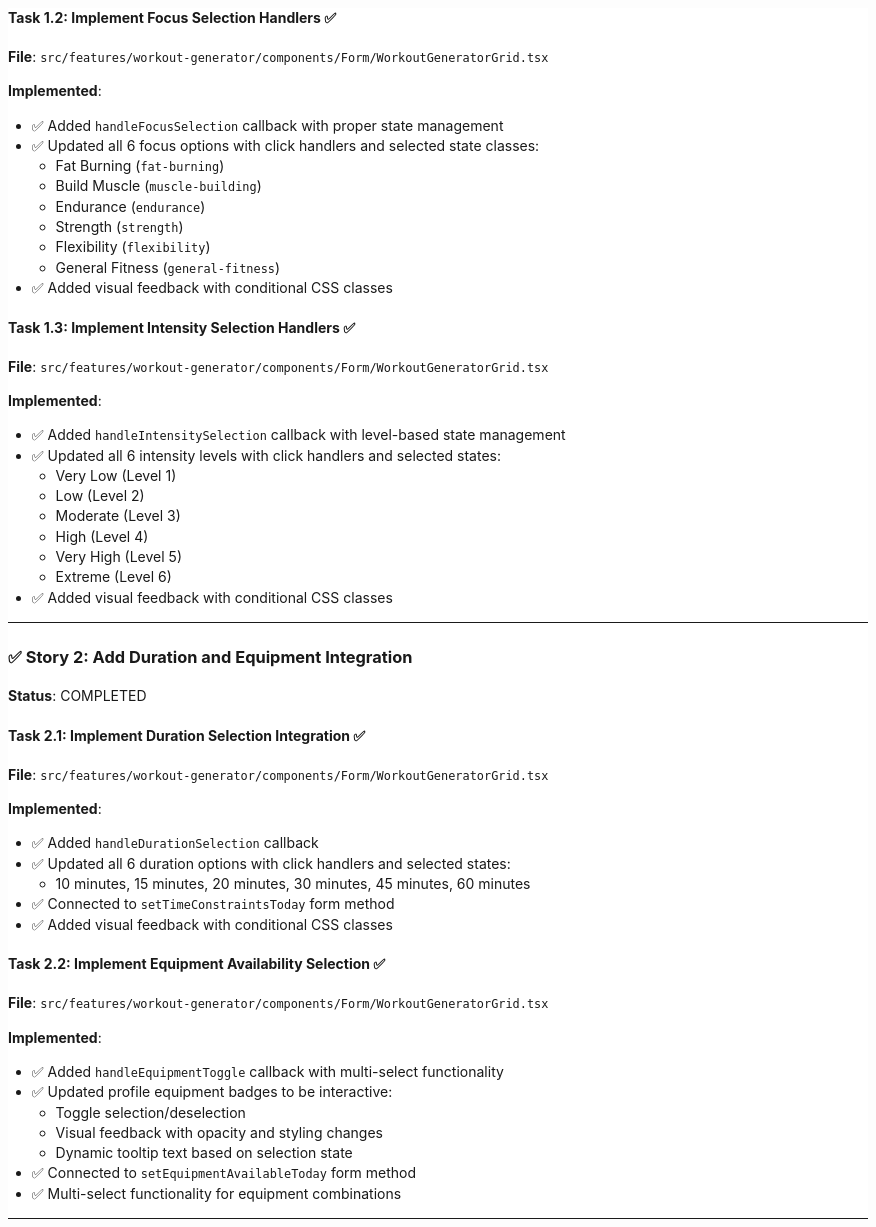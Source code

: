 #### **Task 1.2: Implement Focus Selection Handlers** ✅
**File**: `src/features/workout-generator/components/Form/WorkoutGeneratorGrid.tsx`

**Implemented**:
- ✅ Added `handleFocusSelection` callback with proper state management
- ✅ Updated all 6 focus options with click handlers and selected state classes:
  - Fat Burning (`fat-burning`)
  - Build Muscle (`muscle-building`) 
  - Endurance (`endurance`)
  - Strength (`strength`)
  - Flexibility (`flexibility`)
  - General Fitness (`general-fitness`)
- ✅ Added visual feedback with conditional CSS classes

#### **Task 1.3: Implement Intensity Selection Handlers** ✅
**File**: `src/features/workout-generator/components/Form/WorkoutGeneratorGrid.tsx`

**Implemented**:
- ✅ Added `handleIntensitySelection` callback with level-based state management
- ✅ Updated all 6 intensity levels with click handlers and selected states:
  - Very Low (Level 1)
  - Low (Level 2)
  - Moderate (Level 3)
  - High (Level 4)
  - Very High (Level 5)
  - Extreme (Level 6)
- ✅ Added visual feedback with conditional CSS classes

---

### ✅ **Story 2: Add Duration and Equipment Integration**
**Status**: COMPLETED

#### **Task 2.1: Implement Duration Selection Integration** ✅
**File**: `src/features/workout-generator/components/Form/WorkoutGeneratorGrid.tsx`

**Implemented**:
- ✅ Added `handleDurationSelection` callback
- ✅ Updated all 6 duration options with click handlers and selected states:
  - 10 minutes, 15 minutes, 20 minutes, 30 minutes, 45 minutes, 60 minutes
- ✅ Connected to `setTimeConstraintsToday` form method
- ✅ Added visual feedback with conditional CSS classes

#### **Task 2.2: Implement Equipment Availability Selection** ✅
**File**: `src/features/workout-generator/components/Form/WorkoutGeneratorGrid.tsx`

**Implemented**:
- ✅ Added `handleEquipmentToggle` callback with multi-select functionality
- ✅ Updated profile equipment badges to be interactive:
  - Toggle selection/deselection
  - Visual feedback with opacity and styling changes
  - Dynamic tooltip text based on selection state
- ✅ Connected to `setEquipmentAvailableToday` form method
- ✅ Multi-select functionality for equipment combinations

---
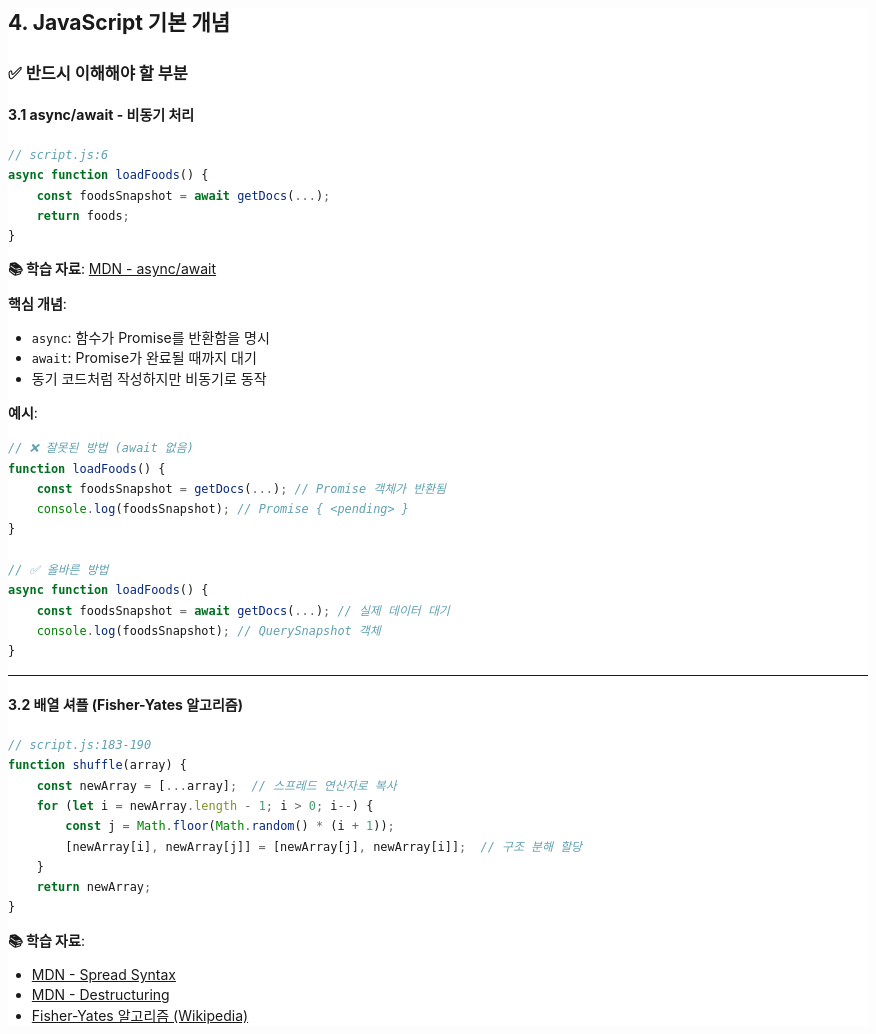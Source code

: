 
## 4. JavaScript 기본 개념

### ✅ 반드시 이해해야 할 부분

#### 3.1 async/await - 비동기 처리
```javascript
// script.js:6
async function loadFoods() {
    const foodsSnapshot = await getDocs(...);
    return foods;
}
```

**📚 학습 자료**: [MDN - async/await](https://developer.mozilla.org/ko/docs/Web/JavaScript/Reference/Statements/async_function)

**핵심 개념**:
- `async`: 함수가 Promise를 반환함을 명시
- `await`: Promise가 완료될 때까지 대기
- 동기 코드처럼 작성하지만 비동기로 동작

**예시**:
```javascript
// ❌ 잘못된 방법 (await 없음)
function loadFoods() {
    const foodsSnapshot = getDocs(...); // Promise 객체가 반환됨
    console.log(foodsSnapshot); // Promise { <pending> }
}

// ✅ 올바른 방법
async function loadFoods() {
    const foodsSnapshot = await getDocs(...); // 실제 데이터 대기
    console.log(foodsSnapshot); // QuerySnapshot 객체
}
```

---

#### 3.2 배열 셔플 (Fisher-Yates 알고리즘)
```javascript
// script.js:183-190
function shuffle(array) {
    const newArray = [...array];  // 스프레드 연산자로 복사
    for (let i = newArray.length - 1; i > 0; i--) {
        const j = Math.floor(Math.random() * (i + 1));
        [newArray[i], newArray[j]] = [newArray[j], newArray[i]];  // 구조 분해 할당
    }
    return newArray;
}
```

**📚 학습 자료**:
- [MDN - Spread Syntax](https://developer.mozilla.org/ko/docs/Web/JavaScript/Reference/Operators/Spread_syntax)
- [MDN - Destructuring](https://developer.mozilla.org/ko/docs/Web/JavaScript/Reference/Operators/Destructuring_assignment)
- [Fisher-Yates 알고리즘 (Wikipedia)](https://en.wikipedia.org/wiki/Fisher%E2%80%93Yates_shuffle)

============================================================

What is needed is an exact copy of the lines above, from the one containing "Focus Selection Handlers** ✅" through the one containing "- Dynamic tooltip", with nothing added.

: #### **Task 1.2: Implement Focus Selection Handlers** ✅
**File**: `src/features/workout-generator/components/Form/WorkoutGeneratorGrid.tsx`

**Implemented**:
- ✅ Added `handleFocusSelection` callback with proper state management
- ✅ Updated all 6 focus options with click handlers and selected state classes:
  - Fat Burning (`fat-burning`)
  - Build Muscle (`muscle-building`) 
  - Endurance (`endurance`)
  - Strength (`strength`)
  - Flexibility (`flexibility`)
  - General Fitness (`general-fitness`)
- ✅ Added visual feedback with conditional CSS classes

#### **Task 1.3: Implement Intensity Selection Handlers** ✅
**File**: `src/features/workout-generator/components/Form/WorkoutGeneratorGrid.tsx`

**Implemented**:
- ✅ Added `handleIntensitySelection` callback with level-based state management
- ✅ Updated all 6 intensity levels with click handlers and selected states:
  - Very Low (Level 1)
  - Low (Level 2)
  - Moderate (Level 3)
  - High (Level 4)
  - Very High (Level 5)
  - Extreme (Level 6)
- ✅ Added visual feedback with conditional CSS classes

---

### ✅ **Story 2: Add Duration and Equipment Integration**
**Status**: COMPLETED

#### **Task 2.1: Implement Duration Selection Integration** ✅
**File**: `src/features/workout-generator/components/Form/WorkoutGeneratorGrid.tsx`

**Implemented**:
- ✅ Added `handleDurationSelection` callback
- ✅ Updated all 6 duration options with click handlers and selected states:
  - 10 minutes, 15 minutes, 20 minutes, 30 minutes, 45 minutes, 60 minutes
- ✅ Connected to `setTimeConstraintsToday` form method
- ✅ Added visual feedback with conditional CSS classes

#### **Task 2.2: Implement Equipment Availability Selection** ✅
**File**: `src/features/workout-generator/components/Form/WorkoutGeneratorGrid.tsx`

**Implemented**:
- ✅ Added `handleEquipmentToggle` callback with multi-select functionality
- ✅ Updated profile equipment badges to be interactive:
  - Toggle selection/deselection
  - Visual feedback with opacity and styling changes
  - Dynamic tooltip text based on selection state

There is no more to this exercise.